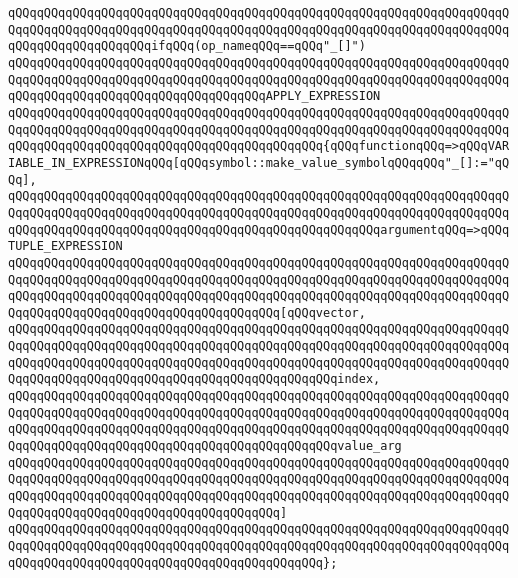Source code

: \newline
\verb|qQQqqQQqqQQqqQQqqQQqqQQqqQQqqQQqqQQqqQQqqQQqqQQqqQQqqQQqqQQqqQQqqQQqqQQqqQQqqQQqqQQqqQQqqQQqqQQqqQQqqQQqqQQqqQQqqQQqqQQqqQQqqQQqqQQqqQQqqQQqqQQqqQQqqQQqqQQqqQQqifqQQq(op_nameqQQq==qQQq"_[]")|\newline
\newline
\verb|qQQqqQQqqQQqqQQqqQQqqQQqqQQqqQQqqQQqqQQqqQQqqQQqqQQqqQQqqQQqqQQqqQQqqQQqqQQqqQQqqQQqqQQqqQQqqQQqqQQqqQQqqQQqqQQqqQQqqQQqqQQqqQQqqQQqqQQqqQQqqQQqqQQqqQQqqQQqqQQqqQQqqQQqqQQqqQQqAPPLY_EXPRESSION|\newline
\verb|qQQqqQQqqQQqqQQqqQQqqQQqqQQqqQQqqQQqqQQqqQQqqQQqqQQqqQQqqQQqqQQqqQQqqQQqqQQqqQQqqQQqqQQqqQQqqQQqqQQqqQQqqQQqqQQqqQQqqQQqqQQqqQQqqQQqqQQqqQQqqQQqqQQqqQQqqQQqqQQqqQQqqQQqqQQqqQQqqQQqqQQq{qQQqfunctionqQQq=>qQQqVARIABLE_IN_EXPRESSIONqQQq[qQQqsymbol::make_value_symbolqQQqqQQq"_[]:="qQQq],|\newline
\verb|qQQqqQQqqQQqqQQqqQQqqQQqqQQqqQQqqQQqqQQqqQQqqQQqqQQqqQQqqQQqqQQqqQQqqQQqqQQqqQQqqQQqqQQqqQQqqQQqqQQqqQQqqQQqqQQqqQQqqQQqqQQqqQQqqQQqqQQqqQQqqQQqqQQqqQQqqQQqqQQqqQQqqQQqqQQqqQQqqQQqqQQqqQQqqQQqargumentqQQq=>qQQqTUPLE_EXPRESSION|\newline
\verb|qQQqqQQqqQQqqQQqqQQqqQQqqQQqqQQqqQQqqQQqqQQqqQQqqQQqqQQqqQQqqQQqqQQqqQQqqQQqqQQqqQQqqQQqqQQqqQQqqQQqqQQqqQQqqQQqqQQqqQQqqQQqqQQqqQQqqQQqqQQqqQQqqQQqqQQqqQQqqQQqqQQqqQQqqQQqqQQqqQQqqQQqqQQqqQQqqQQqqQQqqQQqqQQqqQQqqQQqqQQqqQQqqQQqqQQqqQQqqQQqqQQqqQQq[qQQqvector,|\newline
\verb|qQQqqQQqqQQqqQQqqQQqqQQqqQQqqQQqqQQqqQQqqQQqqQQqqQQqqQQqqQQqqQQqqQQqqQQqqQQqqQQqqQQqqQQqqQQqqQQqqQQqqQQqqQQqqQQqqQQqqQQqqQQqqQQqqQQqqQQqqQQqqQQqqQQqqQQqqQQqqQQqqQQqqQQqqQQqqQQqqQQqqQQqqQQqqQQqqQQqqQQqqQQqqQQqqQQqqQQqqQQqqQQqqQQqqQQqqQQqqQQqqQQqqQQqqQQqqQQqindex,|\newline
\verb|qQQqqQQqqQQqqQQqqQQqqQQqqQQqqQQqqQQqqQQqqQQqqQQqqQQqqQQqqQQqqQQqqQQqqQQqqQQqqQQqqQQqqQQqqQQqqQQqqQQqqQQqqQQqqQQqqQQqqQQqqQQqqQQqqQQqqQQqqQQqqQQqqQQqqQQqqQQqqQQqqQQqqQQqqQQqqQQqqQQqqQQqqQQqqQQqqQQqqQQqqQQqqQQqqQQqqQQqqQQqqQQqqQQqqQQqqQQqqQQqqQQqqQQqqQQqqQQqvalue_arg|\newline
\verb|qQQqqQQqqQQqqQQqqQQqqQQqqQQqqQQqqQQqqQQqqQQqqQQqqQQqqQQqqQQqqQQqqQQqqQQqqQQqqQQqqQQqqQQqqQQqqQQqqQQqqQQqqQQqqQQqqQQqqQQqqQQqqQQqqQQqqQQqqQQqqQQqqQQqqQQqqQQqqQQqqQQqqQQqqQQqqQQqqQQqqQQqqQQqqQQqqQQqqQQqqQQqqQQqqQQqqQQqqQQqqQQqqQQqqQQqqQQqqQQqqQQqqQQq]|\newline
\verb|qQQqqQQqqQQqqQQqqQQqqQQqqQQqqQQqqQQqqQQqqQQqqQQqqQQqqQQqqQQqqQQqqQQqqQQqqQQqqQQqqQQqqQQqqQQqqQQqqQQqqQQqqQQqqQQqqQQqqQQqqQQqqQQqqQQqqQQqqQQqqQQqqQQqqQQqqQQqqQQqqQQqqQQqqQQqqQQqqQQqqQQq};|\newline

TASK OBJECTIVE
The records above are to be restated exactly, with all pictures omitted.

WRITTEN ANSWER
Source code

: \newline
\verb|qQQqqQQqqQQqqQQqqQQqqQQqqQQqqQQqqQQqqQQqqQQqqQQqqQQqqQQqqQQqqQQqqQQqqQQqqQQqqQQqqQQqqQQqqQQqqQQqqQQqqQQqqQQqqQQqqQQqqQQqqQQqqQQqqQQqqQQqqQQqqQQqqQQqqQQqqQQqqQQqifqQQq(op_nameqQQq==qQQq"_[]")|\newline
\newline
\verb|qQQqqQQqqQQqqQQqqQQqqQQqqQQqqQQqqQQqqQQqqQQqqQQqqQQqqQQqqQQqqQQqqQQqqQQqqQQqqQQqqQQqqQQqqQQqqQQqqQQqqQQqqQQqqQQqqQQqqQQqqQQqqQQqqQQqqQQqqQQqqQQqqQQqqQQqqQQqqQQqqQQqqQQqqQQqqQQqAPPLY_EXPRESSION|\newline
\verb|qQQqqQQqqQQqqQQqqQQqqQQqqQQqqQQqqQQqqQQqqQQqqQQqqQQqqQQqqQQqqQQqqQQqqQQqqQQqqQQqqQQqqQQqqQQqqQQqqQQqqQQqqQQqqQQqqQQqqQQqqQQqqQQqqQQqqQQqqQQqqQQqqQQqqQQqqQQqqQQqqQQqqQQqqQQqqQQqqQQqqQQq{qQQqfunctionqQQq=>qQQqVARIABLE_IN_EXPRESSIONqQQq[qQQqsymbol::make_value_symbolqQQqqQQq"_[]:="qQQq],|\newline
\verb|qQQqqQQqqQQqqQQqqQQqqQQqqQQqqQQqqQQqqQQqqQQqqQQqqQQqqQQqqQQqqQQqqQQqqQQqqQQqqQQqqQQqqQQqqQQqqQQqqQQqqQQqqQQqqQQqqQQqqQQqqQQqqQQqqQQqqQQqqQQqqQQqqQQqqQQqqQQqqQQqqQQqqQQqqQQqqQQqqQQqqQQqqQQqqQQqargumentqQQq=>qQQqTUPLE_EXPRESSION|\newline
\verb|qQQqqQQqqQQqqQQqqQQqqQQqqQQqqQQqqQQqqQQqqQQqqQQqqQQqqQQqqQQqqQQqqQQqqQQqqQQqqQQqqQQqqQQqqQQqqQQqqQQqqQQqqQQqqQQqqQQqqQQqqQQqqQQqqQQqqQQqqQQqqQQqqQQqqQQqqQQqqQQqqQQqqQQqqQQqqQQqqQQqqQQqqQQqqQQqqQQqqQQqqQQqqQQqqQQqqQQqqQQqqQQqqQQqqQQqqQQqqQQqqQQqqQQq[qQQqvector,|\newline
\verb|qQQqqQQqqQQqqQQqqQQqqQQqqQQqqQQqqQQqqQQqqQQqqQQqqQQqqQQqqQQqqQQqqQQqqQQqqQQqqQQqqQQqqQQqqQQqqQQqqQQqqQQqqQQqqQQqqQQqqQQqqQQqqQQqqQQqqQQqqQQqqQQqqQQqqQQqqQQqqQQqqQQqqQQqqQQqqQQqqQQqqQQqqQQqqQQqqQQqqQQqqQQqqQQqqQQqqQQqqQQqqQQqqQQqqQQqqQQqqQQqqQQqqQQqqQQqqQQqindex,|\newline
\verb|qQQqqQQqqQQqqQQqqQQqqQQqqQQqqQQqqQQqqQQqqQQqqQQqqQQqqQQqqQQqqQQqqQQqqQQqqQQqqQQqqQQqqQQqqQQqqQQqqQQqqQQqqQQqqQQqqQQqqQQqqQQqqQQqqQQqqQQqqQQqqQQqqQQqqQQqqQQqqQQqqQQqqQQqqQQqqQQqqQQqqQQqqQQqqQQqqQQqqQQqqQQqqQQqqQQqqQQqqQQqqQQqqQQqqQQqqQQqqQQqqQQqqQQqqQQqqQQqvalue_arg|\newline
\verb|qQQqqQQqqQQqqQQqqQQqqQQqqQQqqQQqqQQqqQQqqQQqqQQqqQQqqQQqqQQqqQQqqQQqqQQqqQQqqQQqqQQqqQQqqQQqqQQqqQQqqQQqqQQqqQQqqQQqqQQqqQQqqQQqqQQqqQQqqQQqqQQqqQQqqQQqqQQqqQQqqQQqqQQqqQQqqQQqqQQqqQQqqQQqqQQqqQQqqQQqqQQqqQQqqQQqqQQqqQQqqQQqqQQqqQQqqQQqqQQqqQQqqQQq]|\newline
\verb|qQQqqQQqqQQqqQQqqQQqqQQqqQQqqQQqqQQqqQQqqQQqqQQqqQQqqQQqqQQqqQQqqQQqqQQqqQQqqQQqqQQqqQQqqQQqqQQqqQQqqQQqqQQqqQQqqQQqqQQqqQQqqQQqqQQqqQQqqQQqqQQqqQQqqQQqqQQqqQQqqQQqqQQqqQQqqQQqqQQqqQQq};|\newline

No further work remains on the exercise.